● **Your instructions**
Write out exactly the lines of the entries below, from the first through the line containing "ter napake od", and nothing beyond them.

Items from a dataset:
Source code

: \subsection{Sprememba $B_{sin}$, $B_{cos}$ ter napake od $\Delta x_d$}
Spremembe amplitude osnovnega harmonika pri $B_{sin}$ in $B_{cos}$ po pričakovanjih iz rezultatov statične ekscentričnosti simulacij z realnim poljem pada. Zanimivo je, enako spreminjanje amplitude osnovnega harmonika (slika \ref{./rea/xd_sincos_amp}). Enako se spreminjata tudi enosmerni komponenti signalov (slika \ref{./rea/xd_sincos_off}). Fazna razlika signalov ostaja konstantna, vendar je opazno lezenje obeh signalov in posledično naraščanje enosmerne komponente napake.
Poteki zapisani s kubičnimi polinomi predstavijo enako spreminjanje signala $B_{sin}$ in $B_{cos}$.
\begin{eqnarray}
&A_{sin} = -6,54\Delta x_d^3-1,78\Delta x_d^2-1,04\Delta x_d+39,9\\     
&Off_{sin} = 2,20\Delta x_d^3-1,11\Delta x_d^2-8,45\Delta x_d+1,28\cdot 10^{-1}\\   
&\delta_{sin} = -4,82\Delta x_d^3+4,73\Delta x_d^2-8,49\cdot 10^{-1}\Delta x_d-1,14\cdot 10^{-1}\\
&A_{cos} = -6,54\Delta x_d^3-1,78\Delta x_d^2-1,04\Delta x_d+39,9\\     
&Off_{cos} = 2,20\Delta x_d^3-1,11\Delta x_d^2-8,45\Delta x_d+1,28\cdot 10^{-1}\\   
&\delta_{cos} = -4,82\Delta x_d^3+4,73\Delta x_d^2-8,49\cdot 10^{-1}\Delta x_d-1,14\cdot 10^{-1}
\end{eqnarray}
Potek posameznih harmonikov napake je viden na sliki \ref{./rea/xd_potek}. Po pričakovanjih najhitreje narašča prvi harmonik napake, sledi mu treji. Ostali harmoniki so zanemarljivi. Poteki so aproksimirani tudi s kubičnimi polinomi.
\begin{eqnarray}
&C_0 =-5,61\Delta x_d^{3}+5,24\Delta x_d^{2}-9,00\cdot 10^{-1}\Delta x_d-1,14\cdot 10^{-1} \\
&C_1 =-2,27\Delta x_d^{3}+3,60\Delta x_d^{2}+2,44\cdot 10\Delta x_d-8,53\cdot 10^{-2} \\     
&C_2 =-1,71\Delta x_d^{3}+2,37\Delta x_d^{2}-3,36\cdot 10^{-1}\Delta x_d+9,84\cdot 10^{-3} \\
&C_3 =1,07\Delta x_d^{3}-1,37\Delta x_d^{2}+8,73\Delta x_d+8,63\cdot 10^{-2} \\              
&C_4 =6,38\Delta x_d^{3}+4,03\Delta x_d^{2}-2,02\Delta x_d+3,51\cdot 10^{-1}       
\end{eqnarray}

● **Response area**
Source code

: \subsection{Sprememba $B_{sin}$, $B_{cos}$ ter napake od $\Delta x_d$}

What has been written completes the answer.